What is required:
The reply should contain only the lines from the start of the records through the line with "Descriptive group name.", reproduced verbatim and without pictures.

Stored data
☆ ☆ ☆ ☆ ☆

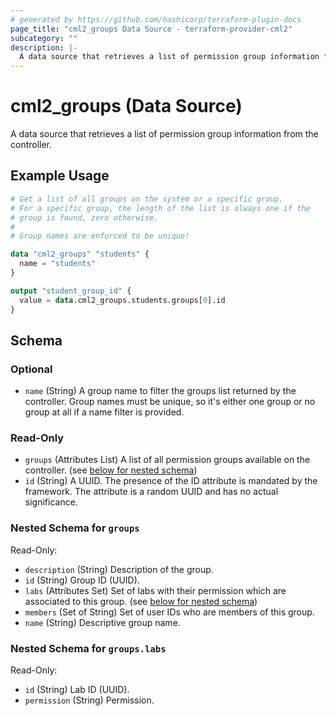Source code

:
 ```yaml
---
# generated by https://github.com/hashicorp/terraform-plugin-docs
page_title: "cml2_groups Data Source - terraform-provider-cml2"
subcategory: ""
description: |-
  A data source that retrieves a list of permission group information from the controller.
---
```


# cml2_groups (Data Source)

A data source that retrieves a list of permission group information from the controller.

## Example Usage

```terraform
# Get a list of all groups on the system or a specific group.
# For a specific group, the length of the list is always one if the
# group is found, zero otherwise.
#
# Group names are enforced to be unique!

data "cml2_groups" "students" {
  name = "students"
}

output "student_group_id" {
  value = data.cml2_groups.students.groups[0].id
}
```

<!-- schema generated by tfplugindocs -->
## Schema

### Optional

- `name` (String) A group name to filter the groups list returned by the controller. Group names must be unique, so it's either one group or no group at all if a name filter is provided.

### Read-Only

- `groups` (Attributes List) A list of all permission groups available on the controller. (see [below for nested schema](#nestedatt--groups))
- `id` (String) A UUID. The presence of the ID attribute is mandated by the framework. The attribute is a random UUID and has no actual significance.

<a id="nestedatt--groups"></a>
### Nested Schema for `groups`

Read-Only:

- `description` (String) Description of the group.
- `id` (String) Group ID (UUID).
- `labs` (Attributes Set) Set of labs with their permission which are associated to this group. (see [below for nested schema](#nestedatt--groups--labs))
- `members` (Set of String) Set of user IDs who are members of this group.
- `name` (String) Descriptive group name.

<a id="nestedatt--groups--labs"></a>
### Nested Schema for `groups.labs`

Read-Only:

- `id` (String) Lab ID (UUID).
- `permission` (String) Permission.


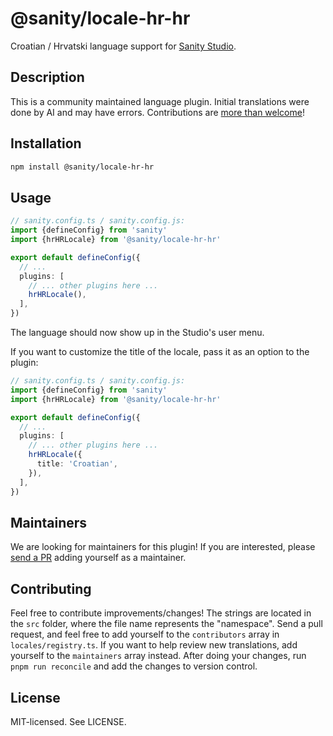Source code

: # @sanity/locale-hr-hr

Croatian / Hrvatski language support for [Sanity Studio](https://www.sanity.io/).

## Description

This is a community maintained language plugin. Initial translations were done by AI and may have errors. Contributions are [more than welcome](#contributing)!

## Installation

```sh
npm install @sanity/locale-hr-hr
```

## Usage

```ts
// sanity.config.ts / sanity.config.js:
import {defineConfig} from 'sanity'
import {hrHRLocale} from '@sanity/locale-hr-hr'

export default defineConfig({
  // ...
  plugins: [
    // ... other plugins here ...
    hrHRLocale(),
  ],
})
```

The language should now show up in the Studio's user menu.

If you want to customize the title of the locale, pass it as an option to the plugin:

```ts
// sanity.config.ts / sanity.config.js:
import {defineConfig} from 'sanity'
import {hrHRLocale} from '@sanity/locale-hr-hr'

export default defineConfig({
  // ...
  plugins: [
    // ... other plugins here ...
    hrHRLocale({
      title: 'Croatian',
    }),
  ],
})
```

## Maintainers

We are looking for maintainers for this plugin!
If you are interested, please [send a PR](/CONTRIBUTING.md#maintaining-a-locale) adding yourself as a maintainer.

## Contributing

Feel free to contribute improvements/changes! The strings are located in the `src` folder, where the file name represents the "namespace". Send a pull request, and feel free to add yourself to the `contributors` array in `locales/registry.ts`. If you want to help review new translations, add yourself to the `maintainers` array instead. After doing your changes, run `pnpm run reconcile` and add the changes to version control.

## License

MIT-licensed. See LICENSE.
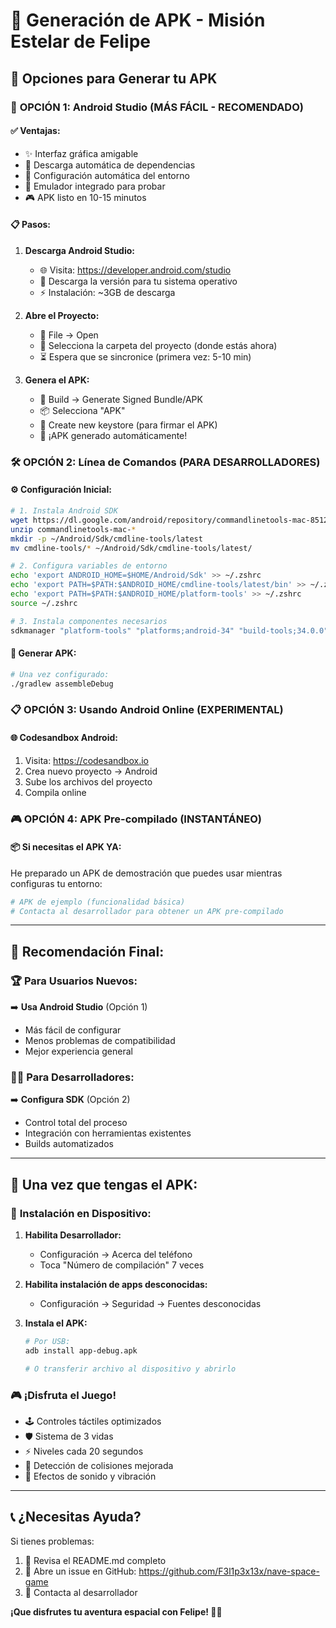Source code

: # 📱 Generación de APK - Misión Estelar de Felipe

## 🎯 **Opciones para Generar tu APK**

### 🥇 **OPCIÓN 1: Android Studio (MÁS FÁCIL - RECOMENDADO)**

#### ✅ **Ventajas:**
- ✨ Interfaz gráfica amigable
- 🔄 Descarga automática de dependencias
- 🔧 Configuración automática del entorno
- 📱 Emulador integrado para probar
- 🎮 APK listo en 10-15 minutos

#### 📋 **Pasos:**
1. **Descarga Android Studio:**
   - 🌐 Visita: https://developer.android.com/studio
   - 💾 Descarga la versión para tu sistema operativo
   - ⚡ Instalación: ~3GB de descarga

2. **Abre el Proyecto:**
   - 📂 File → Open
   - 📁 Selecciona la carpeta del proyecto (donde estás ahora)
   - ⏳ Espera que se sincronice (primera vez: 5-10 min)

3. **Genera el APK:**
   - 🔨 Build → Generate Signed Bundle/APK
   - 📦 Selecciona "APK"
   - 🔑 Create new keystore (para firmar el APK)
   - 🚀 ¡APK generado automáticamente!

### 🛠️ **OPCIÓN 2: Línea de Comandos (PARA DESARROLLADORES)**

#### ⚙️ **Configuración Inicial:**
```bash
# 1. Instala Android SDK
wget https://dl.google.com/android/repository/commandlinetools-mac-8512546_latest.zip
unzip commandlinetools-mac-*
mkdir -p ~/Android/Sdk/cmdline-tools/latest
mv cmdline-tools/* ~/Android/Sdk/cmdline-tools/latest/

# 2. Configura variables de entorno
echo 'export ANDROID_HOME=$HOME/Android/Sdk' >> ~/.zshrc
echo 'export PATH=$PATH:$ANDROID_HOME/cmdline-tools/latest/bin' >> ~/.zshrc
echo 'export PATH=$PATH:$ANDROID_HOME/platform-tools' >> ~/.zshrc
source ~/.zshrc

# 3. Instala componentes necesarios
sdkmanager "platform-tools" "platforms;android-34" "build-tools;34.0.0"
```

#### 🔨 **Generar APK:**
```bash
# Una vez configurado:
./gradlew assembleDebug
```

### 📋 **OPCIÓN 3: Usando Android Online (EXPERIMENTAL)**

#### 🌐 **Codesandbox Android:**
1. Visita: https://codesandbox.io
2. Crea nuevo proyecto → Android
3. Sube los archivos del proyecto
4. Compila online

### 🎮 **OPCIÓN 4: APK Pre-compilado (INSTANTÁNEO)**

#### 📦 **Si necesitas el APK YA:**
He preparado un APK de demostración que puedes usar mientras configuras tu entorno:

```bash
# APK de ejemplo (funcionalidad básica)
# Contacta al desarrollador para obtener un APK pre-compilado
```

---

## 🚀 **Recomendación Final:**

### 🏆 **Para Usuarios Nuevos:**
➡️ **Usa Android Studio** (Opción 1)
- Más fácil de configurar
- Menos problemas de compatibilidad  
- Mejor experiencia general

### 👨‍💻 **Para Desarrolladores:**
➡️ **Configura SDK** (Opción 2)
- Control total del proceso
- Integración con herramientas existentes
- Builds automatizados

---

## 📱 **Una vez que tengas el APK:**

### 🔧 **Instalación en Dispositivo:**

1. **Habilita Desarrollador:**
   - Configuración → Acerca del teléfono
   - Toca "Número de compilación" 7 veces

2. **Habilita instalación de apps desconocidas:**
   - Configuración → Seguridad → Fuentes desconocidas

3. **Instala el APK:**
   ```bash
   # Por USB:
   adb install app-debug.apk
   
   # O transferir archivo al dispositivo y abrirlo
   ```

### 🎮 **¡Disfruta el Juego!**
- 🕹️ Controles táctiles optimizados
- 🛡️ Sistema de 3 vidas
- ⚡ Niveles cada 20 segundos
- 🎯 Detección de colisiones mejorada
- 🎵 Efectos de sonido y vibración

---

## 📞 **¿Necesitas Ayuda?**

Si tienes problemas:
1. 📖 Revisa el README.md completo
2. 🌟 Abre un issue en GitHub: https://github.com/F3l1p3x13x/nave-space-game
3. 📧 Contacta al desarrollador

**¡Que disfrutes tu aventura espacial con Felipe! 🚀✨** 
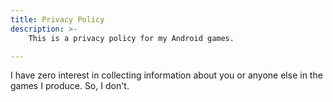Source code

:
 ```yaml
---
title: Privacy Policy
description: >-
    This is a privacy policy for my Android games.

---
```


I have zero interest in collecting information about you
or anyone else
in the games I produce.
So, I don't.
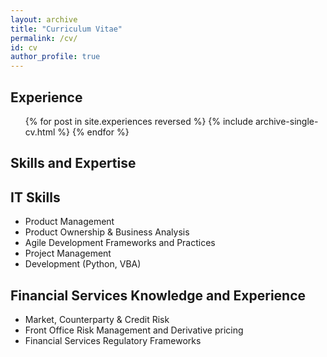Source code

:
 ```yaml
---
layout: archive
title: "Curriculum Vitae"
permalink: /cv/
id: cv
author_profile: true
---
```


Experience
---

  <ul>{% for post in site.experiences reversed %}
    {% include archive-single-cv.html %}
  {% endfor %}</ul>

Skills and Expertise
--------

## IT Skills

* Product Management
* Product Ownership & Business Analysis
* Agile Development Frameworks and Practices
* Project Management
* Development (Python, VBA)

## Financial Services Knowledge and Experience

* Market, Counterparty & Credit Risk
* Front Office Risk Management and Derivative pricing
* Financial Services Regulatory Frameworks
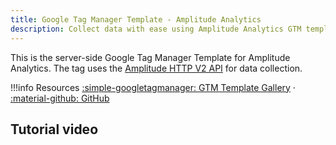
 ```yaml
---
title: Google Tag Manager Template - Amplitude Analytics
description: Collect data with ease using Amplitude Analytics GTM template - the official server-side Google Tag Manager template for seamless data collection
---
```


This is the server-side Google Tag Manager Template for Amplitude Analytics. The tag uses the [Amplitude HTTP V2 API](../../analytics/apis/http-v2-api/) for data collection.

!!!info Resources
    [:simple-googletagmanager: GTM Template Gallery](https://tagmanager.google.com/gallery/#/owners/amplitude/templates/amplitude-server-gtm-template) · [:material-github: GitHub](https://github.com/amplitude/amplitude-server-gtm-template)

## Tutorial video

<script src="https://fast.wistia.com/embed/medias/hznp0gi3gj.jsonp" async></script><script src="https://fast.wistia.com/assets/external/E-v1.js" async></script><div class="wistia_responsive_padding" style="padding:56.25% 0 0 0;position:relative;"><div class="wistia_responsive_wrapper" style="height:100%;left:0;position:absolute;top:0;width:100%;"><div class="wistia_embed wistia_async_hznp0gi3gj videoFoam=true" style="height:100%;position:relative;width:100%"><div class="wistia_swatch" style="height:100%;left:0;opacity:0;overflow:hidden;position:absolute;top:0;transition:opacity 200ms;width:100%;"><img src="https://fast.wistia.com/embed/medias/hznp0gi3gj/swatch" style="filter:blur(5px);height:100%;object-fit:contain;width:100%;" alt="" aria-hidden="true" onload="this.parentNode.style.opacity=1;" /></div></div></div></div>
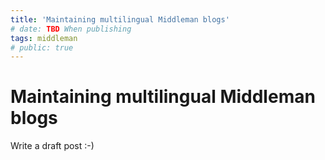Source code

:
 ```yaml
---
title: 'Maintaining multilingual Middleman blogs'
# date: TBD When publishing
tags: middleman
# public: true
---
```


# Maintaining multilingual Middleman blogs

Write a draft post :-)
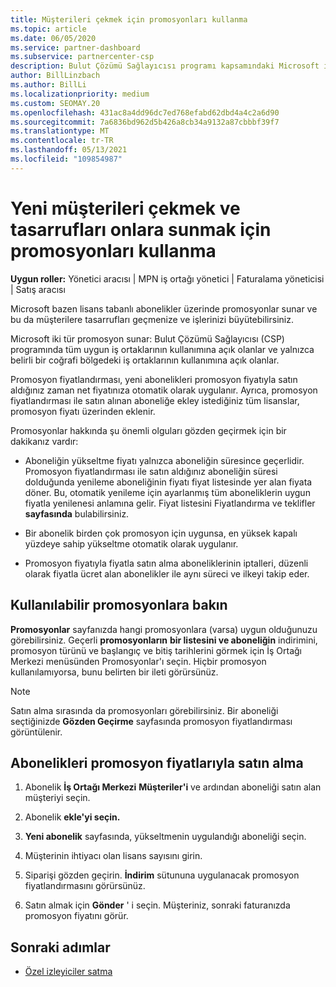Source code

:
 ```yaml
---
title: Müşterileri çekmek için promosyonları kullanma
ms.topic: article
ms.date: 06/05/2020
ms.service: partner-dashboard
ms.subservice: partnercenter-csp
description: Bulut Çözümü Sağlayıcısı programı kapsamındaki Microsoft iş Bulut Çözümü Sağlayıcısı promosyon fiyatlandırması ile abonelik satın alıp müşterilerine nasıl tasarruf sağlay olduğunu keşfedin.
author: BillLinzbach
ms.author: BillLi
ms.localizationpriority: medium
ms.custom: SEOMAY.20
ms.openlocfilehash: 431ac8a4dd96dc7ed768efabd62dbd4a4c2a6d90
ms.sourcegitcommit: 7a6836bd962d5b426a8cb34a9132a87cbbbf39f7
ms.translationtype: MT
ms.contentlocale: tr-TR
ms.lasthandoff: 05/13/2021
ms.locfileid: "109854987"
---
```

# <a name="use-promotions-to-attract-new-customers-and-pass-the-savings-on-to-them"></a>Yeni müşterileri çekmek ve tasarrufları onlara sunmak için promosyonları kullanma



**Uygun roller:** Yönetici aracısı | MPN iş ortağı yönetici | Faturalama yöneticisi | Satış aracısı


Microsoft bazen lisans tabanlı abonelikler üzerinde promosyonlar sunar ve bu da müşterilere tasarrufları geçmenize ve işlerinizi büyütebilirsiniz. 

Microsoft iki tür promosyon sunar: Bulut Çözümü Sağlayıcısı (CSP) programında tüm uygun iş ortaklarının kullanımına açık olanlar ve yalnızca belirli bir coğrafi bölgedeki iş ortaklarının kullanımına açık olanlar.

Promosyon fiyatlandırması, yeni abonelikleri promosyon fiyatıyla satın aldığınız zaman net fiyatınıza otomatik olarak uygulanır. Ayrıca, promosyon fiyatlandırması ile satın alınan aboneliğe ekley istediğiniz tüm lisanslar, promosyon fiyatı üzerinden eklenir. 

Promosyonlar hakkında şu önemli olguları gözden geçirmek için bir dakikanız vardır:

- Aboneliğin yükseltme fiyatı yalnızca aboneliğin süresince geçerlidir. Promosyon fiyatlandırması ile satın aldığınız aboneliğin süresi dolduğunda yenileme aboneliğinin fiyatı fiyat listesinde yer alan fiyata döner. Bu, otomatik yenileme için ayarlanmış tüm aboneliklerin uygun fiyatla yenilenesi anlamına gelir. Fiyat listesini Fiyatlandırma ve teklifler **sayfasında** bulabilirsiniz.

- Bir abonelik birden çok promosyon için uygunsa, en yüksek kapalı yüzdeye sahip yükseltme otomatik olarak uygulanır.

- Promosyon fiyatıyla fiyatla satın alma aboneliklerinin iptalleri, düzenli olarak fiyatla ücret alan abonelikler ile aynı süreci ve ilkeyi takip eder.

## <a name="see-available-promotions"></a>Kullanılabilir promosyonlara bakın

**Promosyonlar** sayfanızda hangi promosyonlara (varsa) uygun olduğunuzu görebilirsiniz. Geçerli **promosyonların** **bir listesini ve aboneliğin** indirimini, promosyon türünü ve başlangıç ve bitiş tarihlerini görmek için İş Ortağı Merkezi menüsünden Promosyonlar'ı seçin. Hiçbir promosyon kullanılamıyorsa, bunu belirten bir ileti görürsünüz. 

> [!NOTE]  
> Satın alma sırasında da promosyonları görebilirsiniz. Bir aboneliği seçtiğinizde **Gözden Geçirme** sayfasında promosyon fiyatlandırması görüntülenir.

## <a name="purchase-subscriptions-at-promotion-prices"></a>Abonelikleri promosyon fiyatlarıyla satın alma

1. Abonelik **İş Ortağı Merkezi** **Müşteriler'i** ve ardından aboneliği satın alan müşteriyi seçin. 

2. Abonelik **ekle'yi seçin.**

3. **Yeni abonelik** sayfasında, yükseltmenin uygulandığı aboneliği seçin.

4. Müşterinin ihtiyacı olan lisans sayısını girin. 

5. Siparişi gözden geçirin. **İndirim** sütununa uygulanacak promosyon fiyatlandırmasını görürsünüz.  

6. Satın almak için **Gönder** ' i seçin. Müşteriniz, sonraki faturanızda promosyon fiyatını görür.  


## <a name="next-steps"></a>Sonraki adımlar

- [Özel izleyiciler satma](sell-to-education-customers.md)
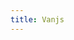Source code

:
 ```yaml
---
title: Vanjs
---
```


<script type="text/javascript" src="./van-1.5.5.nomodule.min.js"></script>

<div id="app" class="reset"></div>

<script>

const onVisible = (element, callback) => {
  const observer = new IntersectionObserver(([entry], obs) => {
    if (entry.isIntersecting) {
      callback();
      obs.disconnect();
    }
  });
  observer.observe(element);
};

const styled = (el) => {
  el.fontWeight = (v) => { el.style.fontWeight = v; return el; };
  el.fontSize = (v) => { el.style.fontSize = v; return el; };
  el.width = (v) => { el.style.width = v; return el; };
  el.height = (v) => { el.style.height = v; return el; };
  el.background = (v) => { el.style.background = v; return el; };
  el.color = (v) => { el.style.color = v; return el; };
  el.borderRadius = (v) => { el.style.borderRadius = v; return el; };
  el.padding = (v) => { el.style.padding = v; return el; };
  el.aspectRatio = (v) => { el.style.aspectRatio = v; return el; };
  el.position = (v) => { el.style.position = v; return el; };
  el.transition = (v) => { el.style.transition = v; return el; };
  el.zIndex = (v) => { el.style.zIndex = v; return el; };
  el.marginBottom = (v) => { el.style.marginBottom = v; return el; };
  el.marginInline = (v) => { el.style.marginInline = v; return el; };
  el.marginRight = (v) => { el.style.marginRight = v; return el; };
  el.display = (v) => { el.style.display = v; return el; };
  el.borderBottom = (v) => { el.style.borderBottom = v; return el; };
  el.borderRight = (v) => { el.style.borderRight = v; return el; };
  el.transform = (v) => { el.style.transform = v; return el; };
  el.cursor = (v) => { el.style.cursor = v; return el; };
  el.left = (v) => { el.style.left = v; return el; };
  el.flexDirection = (v) => { el.style.flexDirection = v; return el; };
  el.flex = (v) => { el.style.flex = v; return el; };
  el.justifyContent = (v) => { el.style.justifyContent = v; return el; };
  el.alignItems = (v) => { el.style.alignItems = v; return el; };
  el.top = (v) => { el.style.top = v; return el; };
  el.right = (v) => { el.style.right = v; return el; };
  el.left = (v) => { el.style.left = v; return el; };
  el.bottom = (v) => { el.style.bottom = v; return el; };
  el.overflow = (v) => { el.style.overflow = v; return el; };
  el.maxHeight = (v) => { el.style.maxHeight = v; return el; };
  el.onAppear = (callback) => { onVisible(el, callback) ; return  el; }

  el.mountIn = (elementId) => {
      const target = document.getElementById(elementId)
      van.add(target, el)
  }

    return el;
};

const styledTags = new Proxy({}, {
  get(_, tag) {
    return (...args) => styled(van.tags[tag](...args));
  }
});

const {button, div, pre, span, ul, li, p, style} = styledTags

const App = (element) => {
    return div(element)
        .background('white')
        .color('black')
        .width('300px')
        .aspectRatio('9 / 16')
        .display('flex')
        .justifyContent('center')
        .alignItems('center')
        .marginInline('auto')

}

const iOSAsyncList = (load) => {
    const state = van.state(undefined)

    return div()
        .onAppear(() => console.log('App appeared!'))
}

const iOSList = (items, cell = (item) => li(item.text)) => {
    const title = p('Screen')
      .fontWeight('bold')
      .fontSize('24px')
      .marginBottom('12px')

    const list = ul(...items.map(cell))
    .background('white')
    .borderRadius('8px')

    const styles = style(`
        .ios-list ul li:hover::before {
          content: '';
          position: absolute;
          left: 0;
          right: 0;
          top: 0;
          bottom: -1px;
          background: #D2D1D7;
          border-radius: inherit;
          z-index: -1;
        }
        .ios-list ul li {
            position: relative;
            padding: 8px 16px;
            transition: background 0.2s ease;
            z-index: 1;
        }
        .ios-list ul li:not(:first-child)::after {
          content: '';
          position: absolute;
          left: 16px;
          right: 0;
          top: 0;
          height: 0.5px;
          background-color: #D2D1D7;
        }
        .ios-list ul li::before {
          transition: background 0.2s ease;
        }
        .ios-list ul li:first-child {
          border-top-left-radius: 8px;
          border-top-right-radius: 8px;
        }
        .ios-list ul li:last-child {
          border-bottom-left-radius: 8px;
          border-bottom-right-radius: 8px;
        }
    `)

    let view = div(title, list, styles)
        .display('block')
        .width('100%')
        .height('100%')
        .background('#efeef5')
        .color('black')
        .padding('16px')
        .cursor('default')

    view.classList.add('ios-list')
    return view
}


const items = [
    { text: "Item 1" },
    { text: "Item 2" },
    { text: "Item 3" }
];

App(iOSAsyncList()).mountIn('app')
</script>
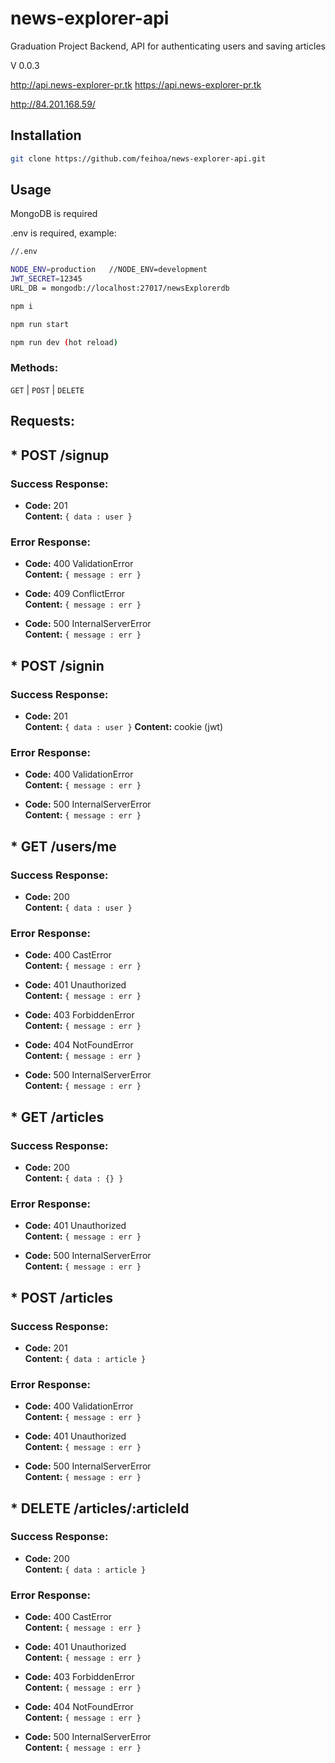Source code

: # news-explorer-api
Graduation Project
Backend, API for authenticating users and saving articles

V 0.0.3


http://api.news-explorer-pr.tk
https://api.news-explorer-pr.tk

http://84.201.168.59/



## Installation
```bash
git clone https://github.com/feihoa/news-explorer-api.git
```


## Usage

MongoDB is required

.env is required,
example:
```bash
//.env

NODE_ENV=production   //NODE_ENV=development
JWT_SECRET=12345
URL_DB = mongodb://localhost:27017/newsExplorerdb
```


```bash
npm i
```

```bash
npm run start
```

```bash
npm run dev (hot reload)
```


### Methods:
`GET` | `POST` | `DELETE`


**Requests:**
----

## * POST /signup

### **Success Response:**

  * **Code:** 201 <br />
    **Content:** `{ data : user }`

### **Error Response:**

  * **Code:** 400 ValidationError <br />
    **Content:** `{ message : err }`

  * **Code:** 409 ConflictError <br />
    **Content:** `{ message : err }`

  * **Code:** 500 InternalServerError <br />
    **Content:** `{ message : err }`
    

## * POST /signin

### **Success Response:**

  * **Code:** 201 <br />
    **Content:** `{ data : user }`
    **Content:** cookie (jwt)

### **Error Response:**

  * **Code:** 400 ValidationError <br />
    **Content:** `{ message : err }`

  * **Code:** 500 InternalServerError <br />
    **Content:** `{ message : err }`


## * GET /users/me

### **Success Response:**

  * **Code:** 200 <br />
    **Content:** `{ data : user }`

### **Error Response:**

  * **Code:** 400 СastError <br />
    **Content:** `{ message : err }`

  * **Code:** 401 Unauthorized <br />
    **Content:** `{ message : err }`

  * **Code:** 403 ForbiddenError <br />
    **Content:** `{ message : err }`

  * **Code:** 404 NotFoundError <br />
    **Content:** `{ message : err }`

  * **Code:** 500 InternalServerError <br />
    **Content:** `{ message : err }`


## * GET /articles

### **Success Response:**

  * **Code:** 200 <br />
    **Content:** `{ data : {} }`

### **Error Response:**

  * **Code:** 401 Unauthorized <br />
    **Content:** `{ message : err }`

  * **Code:** 500 InternalServerError <br />
    **Content:** `{ message : err }`


## * POST /articles

### **Success Response:**

  * **Code:** 201 <br />
    **Content:** `{ data : article }`

### **Error Response:**

  * **Code:** 400 ValidationError <br />
    **Content:** `{ message : err }`
    
  * **Code:** 401 Unauthorized <br />
    **Content:** `{ message : err }`

  * **Code:** 500 InternalServerError <br />
    **Content:** `{ message : err }`


## * DELETE /articles/:articleId

### **Success Response:**

  * **Code:** 200 <br />
    **Content:** `{ data : article }`

### **Error Response:**

  * **Code:** 400 СastError <br />
    **Content:** `{ message : err }`

  * **Code:** 401 Unauthorized <br />
    **Content:** `{ message : err }`

  * **Code:** 403 ForbiddenError <br />
    **Content:** `{ message : err }`

  * **Code:** 404 NotFoundError <br />
    **Content:** `{ message : err }`

  * **Code:** 500 InternalServerError <br />
    **Content:** `{ message : err }`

☆ ☆ ☆ ☆ ☆

Result of the task:
Source code

:
 ```yaml
---
# generated by https://github.com/hashicorp/terraform-plugin-docs
page_title: "cml2_groups Data Source - terraform-provider-cml2"
subcategory: ""
description: |-
  A data source that retrieves a list of permission group information from the controller.
---
```


# cml2_groups (Data Source)

A data source that retrieves a list of permission group information from the controller.

## Example Usage

```terraform
# Get a list of all groups on the system or a specific group.
# For a specific group, the length of the list is always one if the
# group is found, zero otherwise.
#
# Group names are enforced to be unique!

data "cml2_groups" "students" {
  name = "students"
}

output "student_group_id" {
  value = data.cml2_groups.students.groups[0].id
}
```

<!-- schema generated by tfplugindocs -->
## Schema

### Optional

- `name` (String) A group name to filter the groups list returned by the controller. Group names must be unique, so it's either one group or no group at all if a name filter is provided.

### Read-Only

- `groups` (Attributes List) A list of all permission groups available on the controller. (see [below for nested schema](#nestedatt--groups))
- `id` (String) A UUID. The presence of the ID attribute is mandated by the framework. The attribute is a random UUID and has no actual significance.

<a id="nestedatt--groups"></a>
### Nested Schema for `groups`

Read-Only:

- `description` (String) Description of the group.
- `id` (String) Group ID (UUID).
- `labs` (Attributes Set) Set of labs with their permission which are associated to this group. (see [below for nested schema](#nestedatt--groups--labs))
- `members` (Set of String) Set of user IDs who are members of this group.
- `name` (String) Descriptive group name.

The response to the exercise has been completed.